By Randy Dillon
James 3:3-8 ‘Behold, we put bits in the horse’s mouth, that they may obey us; and we turn about their whole body. Behold also the ships, which though they be so great, and are driven of fierce winds, yet are they turned about by a very small helm, withersoever the governor listeth. Even so the tongue is a little member, and boasteth great things. Behold how great a matter a little fire kindleth. And the tongue is a fire, a world of iniquity: so is the tongue among our members, that it defileth the whole body, and setteth on fire the course of nature; and it is set on fire of hell. For every kind of beasts, and of birds, and of serpents, and the things of the sea, is tamed, and hath been tamed of mankind: But the tongue can no man tame; it is an unruly evil, full of deadly poison.”
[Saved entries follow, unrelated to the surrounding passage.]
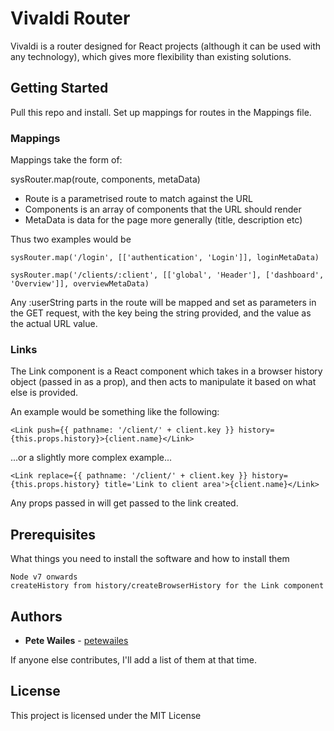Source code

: # Vivaldi Router

Vivaldi is a router designed for React projects (although it can be used with any technology), which gives more flexibility than existing solutions.

## Getting Started

Pull this repo and install. Set up mappings for routes in the Mappings file.

### Mappings

Mappings take the form of:

sysRouter.map(route, components, metaData)

* Route is a parametrised route to match against the URL
* Components is an array of components that the URL should render
* MetaData is data for the page more generally (title, description etc)

Thus two examples would be

`sysRouter.map('/login', [['authentication', 'Login']], loginMetaData)`

`sysRouter.map('/clients/:client', [['global', 'Header'], ['dashboard', 'Overview']], overviewMetaData)`

Any :userString parts in the route will be mapped and set as parameters in the GET request, with the key being the string provided, and the value as the actual URL value.

### Links

The Link component is a React component which takes in a browser history object (passed in as a prop), and then acts to manipulate it based on what else is provided.

An example would be something like the following:

`<Link push={{ pathname: '/client/' + client.key }} history={this.props.history}>{client.name}</Link>`

...or a slightly more complex example...

`<Link replace={{ pathname: '/client/' + client.key }} history={this.props.history} title='Link to client area'>{client.name}</Link>`

Any props passed in will get passed to the link created.

## Prerequisites

What things you need to install the software and how to install them

```
Node v7 onwards
createHistory from history/createBrowserHistory for the Link component
```

## Authors

* **Pete Wailes** - [petewailes](https://github.com/petewailes)

If anyone else contributes, I'll add a list of them at that time.

## License

This project is licensed under the MIT License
Proverbs 26: 22-24, 28 “The words of a talebearer are as wounds, and they go down into the innermost parts of the belly. Burning lips and a wicked heart are like a potsherd covered with silver dross. He that hateth dissembleth with his lips, and layeth up deceit within him; . . . A lying tongue hateth those that are afflicted by it; and a flattering mouth worketh ruin.”
In a sense, the book of James in the New Testament is similar to the book of Proverbs in the Old Testament. Both are books dealing with the practical, everyday application of Biblical truth found in God’s Word. While the principal theme of James is the relationship of works and faith, this book, like Proverbs, also considers the issues of wisdom, speech, self-control and successful living.
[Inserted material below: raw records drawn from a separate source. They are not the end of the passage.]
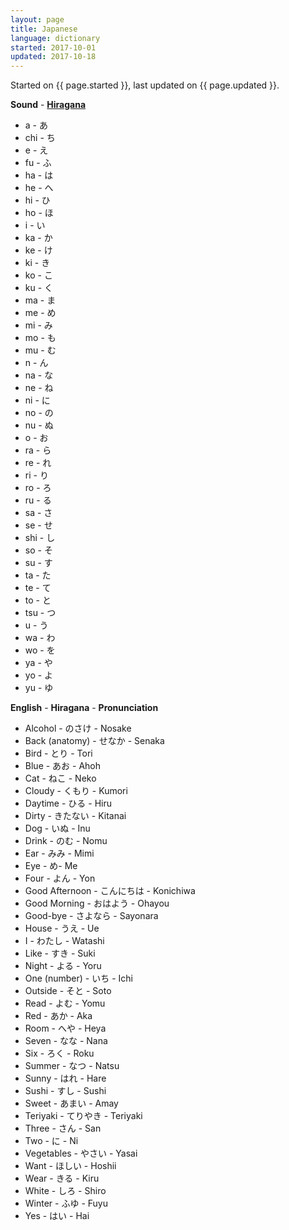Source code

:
 ```yaml
---
layout: page
title: Japanese
language: dictionary
started: 2017-10-01
updated: 2017-10-18
---
```


Started on {{ page.started }}, last updated on {{ page.updated }}.

**Sound** - **[Hiragana](http://www.lexilogos.com/keyboard/hiragana.htm)**
* a - あ
* chi - ち
* e - え
* fu - ふ
* ha - は
* he - へ
* hi - ひ
* ho - ほ
* i - い
* ka - か
* ke - け
* ki - き
* ko - こ
* ku - く
* ma - ま
* me - め
* mi - み
* mo - も
* mu - む
* n - ん
* na - な
* ne - ね
* ni - に
* no - の
* nu - ぬ
* o - お
* ra - ら
* re - れ
* ri - り
* ro - ろ
* ru - る
* sa - さ
* se - せ
* shi - し
* so - そ
* su - す
* ta - た
* te - て
* to - と
* tsu - つ
* u - う
* wa - わ
* wo - を
* ya - や
* yo - よ
* yu - ゆ

**English** - **Hiragana** - **Pronunciation**
* Alcohol - のさけ - Nosake
* Back (anatomy) - せなか - Senaka
* Bird - とり - Tori
* Blue - あお - Ahoh
* Cat - ねこ - Neko
* Cloudy - くもり - Kumori
* Daytime - ひる - Hiru
* Dirty - きたない - Kitanai
* Dog - いぬ - Inu
* Drink - のむ - Nomu
* Ear - みみ - Mimi
* Eye - め- Me
* Four - よん - Yon
* Good Afternoon - こんにちは - Konichiwa
* Good Morning - おはよう - Ohayou
* Good-bye - さよなら - Sayonara
* House - うえ - Ue
* I - わたし - Watashi
* Like - すき - Suki
* Night - よる - Yoru
* One (number) - いち - Ichi
* Outside - そと - Soto
* Read - よむ - Yomu
* Red - あか - Aka
* Room - へや - Heya
* Seven - なな - Nana
* Six - ろく - Roku
* Summer - なつ - Natsu
* Sunny - はれ - Hare
* Sushi - すし - Sushi
* Sweet - あまい - Amay
* Teriyaki - てりやき - Teriyaki
* Three - さん - San
* Two - に - Ni
* Vegetables - やさい - Yasai
* Want - ほしい - Hoshii
* Wear - きる - Kiru
* White - しろ - Shiro
* Winter - ふゆ - Fuyu
* Yes - はい - Hai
James begins his examination of speech by providing two analogies to the control of the tongue. First, he cites how a bridle though small can control a powerful horse. Second, he shows that a small rudder can control the direction of a large ship. He then continues by noting how such a small member of the human body (the tongue) can boast of “great things” and how it can kindle a little fire into a great conflagration.
James further says bluntly that the tongue is a “fire, a word of iniquity.” It defiles the whole body and destroys the natural progress of nature in its consequences. In fact, an uncontrolled tongue is subject to the influence of hell itself. Worse yet, it remains untamed, evil and poisonous.
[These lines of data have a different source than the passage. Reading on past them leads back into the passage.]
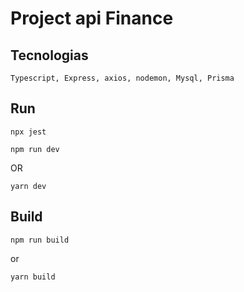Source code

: # Project api Finance

## Tecnologias

```
Typescript, Express, axios, nodemon, Mysql, Prisma
```

## Run

```
npx jest

npm run dev
```
OR
```
yarn dev
```

## Build
```
npm run build
```
or
```
yarn build
```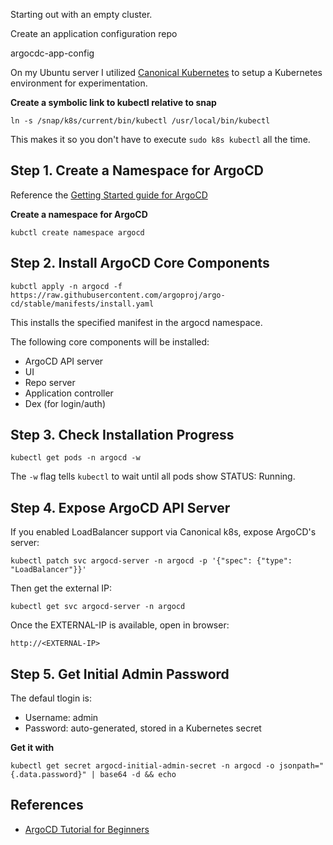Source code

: Starting out with an empty cluster.

Create an application configuration repo

argocdc-app-config

On my Ubuntu server I utilized [Canonical Kubernetes](https://ubuntu.com/kubernetes) to setup a Kubernetes environment for experimentation.

**Create a symbolic link to kubectl relative to snap**

```shell
ln -s /snap/k8s/current/bin/kubectl /usr/local/bin/kubectl
```

This makes it so you don't have to execute `sudo k8s kubectl` all the time.

## Step 1. Create a Namespace for ArgoCD

Reference the [Getting Started guide for ArgoCD](https://argo-cd.readthedocs.io/en/stable/getting_started/)

**Create a namespace for ArgoCD**

```shell
kubctl create namespace argocd
```

## Step 2. Install ArgoCD Core Components

```shell
kubctl apply -n argocd -f https://raw.githubusercontent.com/argoproj/argo-cd/stable/manifests/install.yaml
```

This installs the specified manifest in the argocd namespace.

The following core components will be installed:

- ArgoCD API server
- UI
- Repo server
- Application controller
- Dex (for login/auth)


## Step 3. Check Installation Progress

```shell
kubectl get pods -n argocd -w
```

The `-w` flag tells `kubectl` to wait until all pods show STATUS: Running.

## Step 4. Expose ArgoCD API Server

If you enabled LoadBalancer support via Canonical k8s, expose ArgoCD's server:

```shell
kubectl patch svc argocd-server -n argocd -p '{"spec": {"type": "LoadBalancer"}}'
```

Then get the external IP:

```shell
kubectl get svc argocd-server -n argocd
```

Once the EXTERNAL-IP is available, open in browser:

```plaintext
http://<EXTERNAL-IP>
```

## Step 5. Get Initial Admin Password

The defaul tlogin is:

- Username: admin
- Password: auto-generated, stored in a Kubernetes secret

**Get it with**

```shell
kubectl get secret argocd-initial-admin-secret -n argocd -o jsonpath="{.data.password}" | base64 -d && echo
```

## References

- [ArgoCD Tutorial for Beginners](https://www.youtube.com/watch?v=MeU5_k9ssrs)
In Proverbs there are at least 55 references to the tongue, 33 of a positive nature and 22 of a negative nature. Jesus also spoke to this matter in Matthew 15: 11 and Mark 7:15 when he told his critics that what defiles a person is not what goes into the mouth, but what comes from the heart of a person and is brought to life on the tongue.
So what are the implications for Christians? First, and foremost, we should guard carefully our words. Not only so in our discourse with other believers, but even more so with unbelievers. Second, we must realize that words do matter. The old child’s saying, “Sticks and stones may break my bones, but words will never hurt me” is not directly scriptural although as a Christian it is good advice when we are assaulted verbally with untruths. In any case, we should practice what scripture tells us about guarding our own words.
Another old adage says: “Speak sweet words today; you may have to eat them tomorrow.” As followers of Jesus we should daily examine our every word to assess if our language is Christ-like; if it is encouraging and edifying; if it is kind and caring; if it is sincere and nurturing; if it is peaceful and courteous. If these attributes do not mark our words, we must examine our words and determine to change them to correspond more closely to the words of our Savior and Lord.